* _What you are asked to do_: Return each line exactly as written. Begin with the first line of the entries and end with the line that has "styling the page".

* _Input data_:

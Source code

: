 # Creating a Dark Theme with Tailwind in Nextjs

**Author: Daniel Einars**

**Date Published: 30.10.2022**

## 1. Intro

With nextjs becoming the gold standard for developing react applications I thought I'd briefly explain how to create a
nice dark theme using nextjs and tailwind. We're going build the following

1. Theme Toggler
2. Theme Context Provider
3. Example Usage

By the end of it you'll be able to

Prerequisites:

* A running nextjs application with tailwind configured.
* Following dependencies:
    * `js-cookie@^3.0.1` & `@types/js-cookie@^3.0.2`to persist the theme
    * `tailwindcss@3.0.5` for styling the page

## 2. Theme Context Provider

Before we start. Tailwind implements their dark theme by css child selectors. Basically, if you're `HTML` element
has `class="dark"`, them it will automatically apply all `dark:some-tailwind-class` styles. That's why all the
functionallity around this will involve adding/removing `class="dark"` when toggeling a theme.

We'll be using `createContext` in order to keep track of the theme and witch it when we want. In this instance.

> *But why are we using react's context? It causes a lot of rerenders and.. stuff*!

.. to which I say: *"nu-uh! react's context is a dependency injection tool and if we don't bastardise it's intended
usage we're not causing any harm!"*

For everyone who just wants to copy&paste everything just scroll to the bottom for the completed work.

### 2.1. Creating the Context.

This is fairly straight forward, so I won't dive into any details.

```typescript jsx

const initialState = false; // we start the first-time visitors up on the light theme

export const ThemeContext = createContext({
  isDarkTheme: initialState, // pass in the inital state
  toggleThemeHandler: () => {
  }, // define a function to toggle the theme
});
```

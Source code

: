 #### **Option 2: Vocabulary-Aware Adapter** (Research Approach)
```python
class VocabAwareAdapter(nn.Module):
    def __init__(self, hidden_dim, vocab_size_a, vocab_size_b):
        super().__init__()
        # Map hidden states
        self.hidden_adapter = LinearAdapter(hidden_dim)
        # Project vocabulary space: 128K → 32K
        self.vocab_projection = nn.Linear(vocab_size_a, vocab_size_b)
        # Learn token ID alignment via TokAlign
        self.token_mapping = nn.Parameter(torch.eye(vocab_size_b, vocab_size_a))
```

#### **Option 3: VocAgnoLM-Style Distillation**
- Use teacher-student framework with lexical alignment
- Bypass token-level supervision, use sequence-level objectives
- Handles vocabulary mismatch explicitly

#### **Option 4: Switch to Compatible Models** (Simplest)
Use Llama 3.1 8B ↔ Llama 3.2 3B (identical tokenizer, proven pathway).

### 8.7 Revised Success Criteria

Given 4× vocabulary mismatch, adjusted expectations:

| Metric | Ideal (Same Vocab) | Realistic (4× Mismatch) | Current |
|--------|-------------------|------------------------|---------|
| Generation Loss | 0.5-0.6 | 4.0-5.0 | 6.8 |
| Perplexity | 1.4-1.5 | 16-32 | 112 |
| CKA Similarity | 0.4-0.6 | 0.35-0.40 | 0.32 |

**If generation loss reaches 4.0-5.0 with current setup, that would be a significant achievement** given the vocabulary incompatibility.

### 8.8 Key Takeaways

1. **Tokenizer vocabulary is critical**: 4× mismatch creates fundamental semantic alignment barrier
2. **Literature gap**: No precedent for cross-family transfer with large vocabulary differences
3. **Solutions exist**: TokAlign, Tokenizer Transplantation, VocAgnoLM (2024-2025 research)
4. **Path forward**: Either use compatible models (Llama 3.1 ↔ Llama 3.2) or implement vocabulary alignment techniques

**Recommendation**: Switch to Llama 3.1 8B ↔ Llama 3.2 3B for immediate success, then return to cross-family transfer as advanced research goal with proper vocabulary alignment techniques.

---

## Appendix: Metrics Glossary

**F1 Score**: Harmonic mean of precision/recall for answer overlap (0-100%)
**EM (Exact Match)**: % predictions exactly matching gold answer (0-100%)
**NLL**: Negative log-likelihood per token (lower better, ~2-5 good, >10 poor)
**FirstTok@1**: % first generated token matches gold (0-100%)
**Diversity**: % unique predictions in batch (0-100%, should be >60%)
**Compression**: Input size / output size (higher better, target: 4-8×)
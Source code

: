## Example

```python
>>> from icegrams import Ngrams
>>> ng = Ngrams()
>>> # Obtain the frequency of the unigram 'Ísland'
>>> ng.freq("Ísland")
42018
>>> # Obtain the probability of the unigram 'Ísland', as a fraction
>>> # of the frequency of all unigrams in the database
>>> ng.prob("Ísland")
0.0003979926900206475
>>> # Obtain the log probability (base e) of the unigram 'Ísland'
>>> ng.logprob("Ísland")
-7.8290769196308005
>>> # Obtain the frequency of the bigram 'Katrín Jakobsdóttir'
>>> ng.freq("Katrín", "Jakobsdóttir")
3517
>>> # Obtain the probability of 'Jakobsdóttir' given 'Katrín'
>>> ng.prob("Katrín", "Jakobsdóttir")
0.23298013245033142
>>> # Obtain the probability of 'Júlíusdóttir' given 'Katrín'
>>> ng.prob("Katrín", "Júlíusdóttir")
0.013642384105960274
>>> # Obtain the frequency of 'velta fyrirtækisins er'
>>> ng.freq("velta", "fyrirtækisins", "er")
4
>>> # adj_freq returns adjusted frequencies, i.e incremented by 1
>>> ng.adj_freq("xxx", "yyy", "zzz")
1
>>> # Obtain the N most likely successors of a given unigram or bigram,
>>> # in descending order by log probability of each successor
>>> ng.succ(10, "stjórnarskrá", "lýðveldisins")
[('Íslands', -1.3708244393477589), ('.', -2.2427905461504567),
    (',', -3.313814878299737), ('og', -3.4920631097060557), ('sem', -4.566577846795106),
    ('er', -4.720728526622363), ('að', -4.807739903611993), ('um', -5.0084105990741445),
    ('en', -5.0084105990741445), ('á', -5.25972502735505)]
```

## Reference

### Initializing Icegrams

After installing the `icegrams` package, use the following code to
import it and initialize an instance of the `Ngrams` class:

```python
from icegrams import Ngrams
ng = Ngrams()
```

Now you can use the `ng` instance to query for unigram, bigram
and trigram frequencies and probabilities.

* _Answer box_:
Source code

: # Creating a Dark Theme with Tailwind in Nextjs

**Author: Daniel Einars**

**Date Published: 30.10.2022**

## 1. Intro

With nextjs becoming the gold standard for developing react applications I thought I'd briefly explain how to create a
nice dark theme using nextjs and tailwind. We're going build the following

1. Theme Toggler
2. Theme Context Provider
3. Example Usage

By the end of it you'll be able to

Prerequisites:

* A running nextjs application with tailwind configured.
* Following dependencies:
    * `js-cookie@^3.0.1` & `@types/js-cookie@^3.0.2`to persist the theme
    * `tailwindcss@3.0.5` for styling the page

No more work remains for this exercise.